The report further finds that Web application-based attacks hit both service provider environments (53 percent of organizations) and on-premise environments (44 percent of organizations). However, on-premise environment users or customers actually suffer more incidents than those of service provider environments. On-premise environment users experienced an average of 61.4 attacks while service provider environment customers averaged only with 27.8. On-premise environment users also suffered significantly more brute force attacks compared to their counterparts. Indeed, if this report is to be believed, your data is safer in public clouds than sitting in your data center.

Or, you can just read the news reports. Target lost data from about 40 million credit and debit cards that were stolen at its stores between Nov. 27 and Dec. 15 2013, the height of the holiday shopping period. Thieves tampered with the sales terminals’ card swipers to gain access to the data stored on the magnetic stripe on the back of credit and debit cards. And do you remember Sony’s huge PlayStation Network security blunder that exposed as many as 100 million credit card numbers? It cost Sony big and required user account reboots. These were all on-premise systems, but not really private clouds, to be fair.

Figure 2 shows how the world looks as we move forward to 2016. The trends we see today in public clouds provide much more value and better security, and this trend will continue. I suspect that private clouds will fall out of favor for many new projects, and many applications hosted on private clouds will find their way to public clouds as the years progress.

Figure 2: By 2016 the value that public cloud delivers over private cloud will be significant. The ability to provide sound security solutions will improve as well.

Private cloud f2

This does not mean that private cloud, as a pattern of architecture, will fall by the wayside.
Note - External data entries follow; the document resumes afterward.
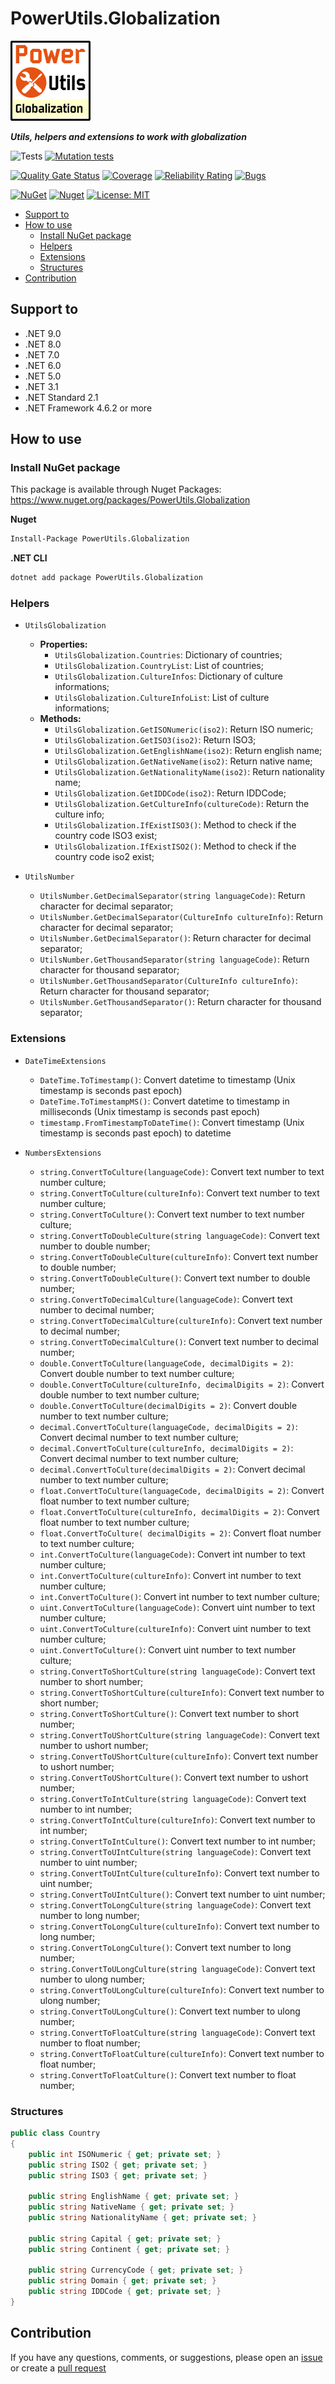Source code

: # PowerUtils.Globalization

![Logo](https://raw.githubusercontent.com/TechNobre/PowerUtils.Globalization/main/assets/logo/logo_128x128.png)

***Utils, helpers and extensions to work with globalization***

![Tests](https://github.com/TechNobre/PowerUtils.Globalization/actions/workflows/tests.yml/badge.svg)
[![Mutation tests](https://img.shields.io/endpoint?style=flat&url=https%3A%2F%2Fbadge-api.stryker-mutator.io%2Fgithub.com%2FTechNobre%2FPowerUtils.Globalization%2Fmain)](https://dashboard.stryker-mutator.io/reports/github.com/TechNobre/PowerUtils.Globalization/main)

[![Quality Gate Status](https://sonarcloud.io/api/project_badges/measure?project=TechNobre_PowerUtils.Globalization&metric=alert_status)](https://sonarcloud.io/summary/new_code?id=TechNobre_PowerUtils.Globalization)
[![Coverage](https://sonarcloud.io/api/project_badges/measure?project=TechNobre_PowerUtils.Globalization&metric=coverage)](https://sonarcloud.io/summary/new_code?id=TechNobre_PowerUtils.Globalization)
[![Reliability Rating](https://sonarcloud.io/api/project_badges/measure?project=TechNobre_PowerUtils.Globalization&metric=reliability_rating)](https://sonarcloud.io/summary/new_code?id=TechNobre_PowerUtils.Globalization)
[![Bugs](https://sonarcloud.io/api/project_badges/measure?project=TechNobre_PowerUtils.Globalization&metric=bugs)](https://sonarcloud.io/summary/new_code?id=TechNobre_PowerUtils.Globalization)

[![NuGet](https://img.shields.io/nuget/v/PowerUtils.Globalization.svg)](https://www.nuget.org/packages/PowerUtils.Globalization)
[![Nuget](https://img.shields.io/nuget/dt/PowerUtils.Globalization.svg)](https://www.nuget.org/packages/PowerUtils.Globalization)
[![License: MIT](https://img.shields.io/github/license/TechNobre/PowerUtils.Globalization.svg)](https://github.com/TechNobre/PowerUtils.Globalization/blob/main/LICENSE)


- [Support to ](#support-to-)
- [How to use ](#how-to-use-)
  - [Install NuGet package ](#install-nuget-package-)
  - [Helpers ](#helpers-)
  - [Extensions ](#extensions-)
  - [Structures ](#structures-)
- [Contribution ](#contribution-)



## Support to <a name="support-to"></a>
- .NET 9.0
- .NET 8.0
- .NET 7.0
- .NET 6.0
- .NET 5.0
- .NET 3.1
- .NET Standard 2.1
- .NET Framework 4.6.2 or more



## How to use <a name="how-to-use"></a>

### Install NuGet package <a name="installation"></a>
This package is available through Nuget Packages: https://www.nuget.org/packages/PowerUtils.Globalization

**Nuget**
```bash
Install-Package PowerUtils.Globalization
```

**.NET CLI**
```bash
dotnet add package PowerUtils.Globalization
```



### Helpers <a name="helpers"></a>
  - `UtilsGlobalization`
    - **Properties:**
      - `UtilsGlobalization.Countries`: Dictionary of countries;
      - `UtilsGlobalization.CountryList`: List of countries;
      - `UtilsGlobalization.CultureInfos`: Dictionary of culture informations;
      - `UtilsGlobalization.CultureInfoList`: List of culture informations;
    - **Methods:**
      - `UtilsGlobalization.GetISONumeric(iso2)`: Return ISO numeric;
      - `UtilsGlobalization.GetISO3(iso2)`: Return ISO3;
      - `UtilsGlobalization.GetEnglishName(iso2)`: Return english name;
      - `UtilsGlobalization.GetNativeName(iso2)`: Return native name;
      - `UtilsGlobalization.GetNationalityName(iso2)`: Return nationality name;
      - `UtilsGlobalization.GetIDDCode(iso2)`: Return IDDCode;
      - `UtilsGlobalization.GetCultureInfo(cultureCode)`: Return the culture info;
      - `UtilsGlobalization.IfExistISO3()`: Method to check if the country code ISO3 exist;
      - `UtilsGlobalization.IfExistISO2()`: Method to check if the country code iso2 exist;

  - `UtilsNumber`
    - `UtilsNumber.GetDecimalSeparator(string languageCode)`: Return character for decimal separator;
    - `UtilsNumber.GetDecimalSeparator(CultureInfo cultureInfo)`: Return character for decimal separator;
    - `UtilsNumber.GetDecimalSeparator()`: Return character for decimal separator;
    - `UtilsNumber.GetThousandSeparator(string languageCode)`: Return character for thousand separator;
    - `UtilsNumber.GetThousandSeparator(CultureInfo cultureInfo)`: Return character for thousand separator;
    - `UtilsNumber.GetThousandSeparator()`: Return character for thousand separator;


### Extensions <a name="extensions"></a>
- `DateTimeExtensions`
  - `DateTime.ToTimestamp()`: Convert datetime to timestamp (Unix timestamp is seconds past epoch)
  - `DateTime.ToTimestampMS()`: Convert datetime to timestamp in milliseconds (Unix timestamp is seconds past epoch)
  - `timestamp.FromTimestampToDateTime()`: Convert timestamp (Unix timestamp is seconds past epoch) to datetime

- `NumbersExtensions`
  - `string.ConvertToCulture(languageCode)`: Convert text number to text number culture;
  - `string.ConvertToCulture(cultureInfo)`: Convert text number to text number culture;
  - `string.ConvertToCulture()`: Convert text number to text number culture;
  - `string.ConvertToDoubleCulture(string languageCode)`: Convert text number to double number;
  - `string.ConvertToDoubleCulture(cultureInfo)`: Convert text number to double number;
  - `string.ConvertToDoubleCulture()`: Convert text number to double number;
  - `string.ConvertToDecimalCulture(languageCode)`: Convert text number to decimal number;
  - `string.ConvertToDecimalCulture(cultureInfo)`: Convert text number to decimal number;
  - `string.ConvertToDecimalCulture()`: Convert text number to decimal number;
  - `double.ConvertToCulture(languageCode, decimalDigits = 2)`: Convert double number to text number culture;
  - `double.ConvertToCulture(cultureInfo, decimalDigits = 2)`: Convert double number to text number culture;
  - `double.ConvertToCulture(decimalDigits = 2)`: Convert double number to text number culture;
  - `decimal.ConvertToCulture(languageCode, decimalDigits = 2)`: Convert decimal number to text number culture;
  - `decimal.ConvertToCulture(cultureInfo, decimalDigits = 2)`: Convert decimal number to text number culture;
  - `decimal.ConvertToCulture(decimalDigits = 2)`: Convert decimal number to text number culture;
  - `float.ConvertToCulture(languageCode, decimalDigits = 2)`: Convert float number to text number culture;
  - `float.ConvertToCulture(cultureInfo, decimalDigits = 2)`: Convert float number to text number culture;
  - `float.ConvertToCulture( decimalDigits = 2)`: Convert float number to text number culture;
  - `int.ConvertToCulture(languageCode)`: Convert int number to text number culture;
  - `int.ConvertToCulture(cultureInfo)`: Convert int number to text number culture;
  - `int.ConvertToCulture()`: Convert int number to text number culture;
  - `uint.ConvertToCulture(languageCode)`: Convert uint number to text number culture;
  - `uint.ConvertToCulture(cultureInfo)`: Convert uint number to text number culture;
  - `uint.ConvertToCulture()`: Convert uint number to text number culture;
  - `string.ConvertToShortCulture(string languageCode)`: Convert text number to short number;
  - `string.ConvertToShortCulture(cultureInfo)`: Convert text number to short number;
  - `string.ConvertToShortCulture()`: Convert text number to short number;
  - `string.ConvertToUShortCulture(string languageCode)`: Convert text number to ushort number;
  - `string.ConvertToUShortCulture(cultureInfo)`: Convert text number to ushort number;
  - `string.ConvertToUShortCulture()`: Convert text number to ushort number;
  - `string.ConvertToIntCulture(string languageCode)`: Convert text number to int number;
  - `string.ConvertToIntCulture(cultureInfo)`: Convert text number to int number;
  - `string.ConvertToIntCulture()`: Convert text number to int number;
  - `string.ConvertToUIntCulture(string languageCode)`: Convert text number to uint number;
  - `string.ConvertToUIntCulture(cultureInfo)`: Convert text number to uint number;
  - `string.ConvertToUIntCulture()`: Convert text number to uint number;
  - `string.ConvertToLongCulture(string languageCode)`: Convert text number to long number;
  - `string.ConvertToLongCulture(cultureInfo)`: Convert text number to long number;
  - `string.ConvertToLongCulture()`: Convert text number to long number;
  - `string.ConvertToULongCulture(string languageCode)`: Convert text number to ulong number;
  - `string.ConvertToULongCulture(cultureInfo)`: Convert text number to ulong number;
  - `string.ConvertToULongCulture()`: Convert text number to ulong number;
  - `string.ConvertToFloatCulture(string languageCode)`: Convert text number to float number;
  - `string.ConvertToFloatCulture(cultureInfo)`: Convert text number to float number;
  - `string.ConvertToFloatCulture()`: Convert text number to float number;


### Structures <a name="structures"></a>
```csharp
public class Country
{
    public int ISONumeric { get; private set; }
    public string ISO2 { get; private set; }
    public string ISO3 { get; private set; }

    public string EnglishName { get; private set; }
    public string NativeName { get; private set; }
    public string NationalityName { get; private set; }

    public string Capital { get; private set; }
    public string Continent { get; private set; }

    public string CurrencyCode { get; private set; }
    public string Domain { get; private set; }
    public string IDDCode { get; private set; }
}
```



## Contribution <a name="contribution"></a>

If you have any questions, comments, or suggestions, please open an [issue](https://github.com/TechNobre/PowerUtils.Globalization/issues/new/choose) or create a [pull request](https://github.com/TechNobre/PowerUtils.Globalization/compare)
Indeed, there are many solutions that may work better with private clouds, including the CIAs massive private cloud, which is required…well…because they are the freaking CIA. I also suspect that there are instances where some regulation, performance issues, or constraint on data usage means that a private cloud is a better fit. After all these years in IT, I’ve learned that there are always exceptions to the rules and trends.

So, if the question becomes: Is the private cloud really a viable option for most enterprises? The answer is probably “Not anymore.” That is, if the enterprise is willing to do their homework and a bit of planning, there is huge value that can be found in public clouds or hybrids.